In my opinion, the best way to prepare/plan for high school is for the kids to have friends 1-3 years ahead of them. The usual ways to make such friends would be friends with older siblings, church, after school programs, scouts, sports team, band, orchestra, choir, etc. Regular interactions with older friends helps the kids form a realistic expectation for what’s coming up in life.
Thanks so much for the feedback - that’s extremely helpful. I will check with the college counselors at the school. Meanwhile, are there any sites anybody has found that has examples of successful college applications (with classes, activities, summers, etc.)?
If your high school has the luxury of dedicated college counselors (versus only regular counselors who may be loaded with other counselor issues as well as college prep issues for hundreds of students each), then it is likely that they are the best resource for college prep issues in the context of your high school.
There are thousands of successful paths. There is no one perfect path. Follow your child’s interests and let them go through high school exploring interests and strengths. Encourage them to get involved! Some kids have one big focus and others will try a bunch of things, as long as they are doing something they will be fine.
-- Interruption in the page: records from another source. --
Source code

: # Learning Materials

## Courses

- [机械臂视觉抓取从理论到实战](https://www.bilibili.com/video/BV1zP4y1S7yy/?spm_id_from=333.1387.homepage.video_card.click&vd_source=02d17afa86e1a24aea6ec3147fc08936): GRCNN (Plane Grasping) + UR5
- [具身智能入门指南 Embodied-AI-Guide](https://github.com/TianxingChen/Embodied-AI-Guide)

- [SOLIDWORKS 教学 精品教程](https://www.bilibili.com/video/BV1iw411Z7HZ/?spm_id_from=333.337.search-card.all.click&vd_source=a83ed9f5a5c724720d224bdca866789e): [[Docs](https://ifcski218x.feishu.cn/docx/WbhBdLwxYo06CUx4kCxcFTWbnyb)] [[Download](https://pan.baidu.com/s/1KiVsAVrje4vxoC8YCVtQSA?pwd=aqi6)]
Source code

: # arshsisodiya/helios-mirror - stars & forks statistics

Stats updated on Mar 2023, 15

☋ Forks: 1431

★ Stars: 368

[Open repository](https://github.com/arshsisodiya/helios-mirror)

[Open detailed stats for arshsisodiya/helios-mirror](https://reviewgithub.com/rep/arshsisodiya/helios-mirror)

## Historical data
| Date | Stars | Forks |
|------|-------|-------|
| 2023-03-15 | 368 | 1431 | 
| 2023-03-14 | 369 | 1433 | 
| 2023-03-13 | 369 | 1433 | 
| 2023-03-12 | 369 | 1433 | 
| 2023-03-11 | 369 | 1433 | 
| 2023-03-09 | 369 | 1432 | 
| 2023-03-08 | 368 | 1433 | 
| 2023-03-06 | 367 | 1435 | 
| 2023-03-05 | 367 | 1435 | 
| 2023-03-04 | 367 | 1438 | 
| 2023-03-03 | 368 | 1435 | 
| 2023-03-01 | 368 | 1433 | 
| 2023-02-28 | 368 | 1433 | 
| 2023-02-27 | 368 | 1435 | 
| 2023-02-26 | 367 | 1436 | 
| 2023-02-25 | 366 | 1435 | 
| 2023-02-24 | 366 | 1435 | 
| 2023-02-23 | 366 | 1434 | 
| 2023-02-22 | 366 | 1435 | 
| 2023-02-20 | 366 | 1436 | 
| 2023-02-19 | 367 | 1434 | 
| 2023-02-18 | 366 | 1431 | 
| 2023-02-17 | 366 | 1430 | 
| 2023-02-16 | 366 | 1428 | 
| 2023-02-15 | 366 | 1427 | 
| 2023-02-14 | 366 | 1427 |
Encourage them to build relationships with teachers and find a volunteer activity.
MIT has an excellent blog article about applying sideways to look up. Don’t try to craft a high school experience just to fit a college.
For AP courses, our school offered AP Geog freshman year and AP Euro Sophomore year but my daughter did not take them since she wasn’t excited about those subjects. She took pretty much all APs available starting junior year and did great in them. Her college results are just as good as those who took AP starting freshman year. Don’t stress too much.
Integrated math course names can be confusing. Our district uses integrated math. IM1 is taught in 8th grade and is simply called 8th grade math. IM2, IM3, and precalc are taught in 9th-11th grade, but are confusingly called “Math 1, 2, 3” by the HS (“Math 1” = IM2, etc).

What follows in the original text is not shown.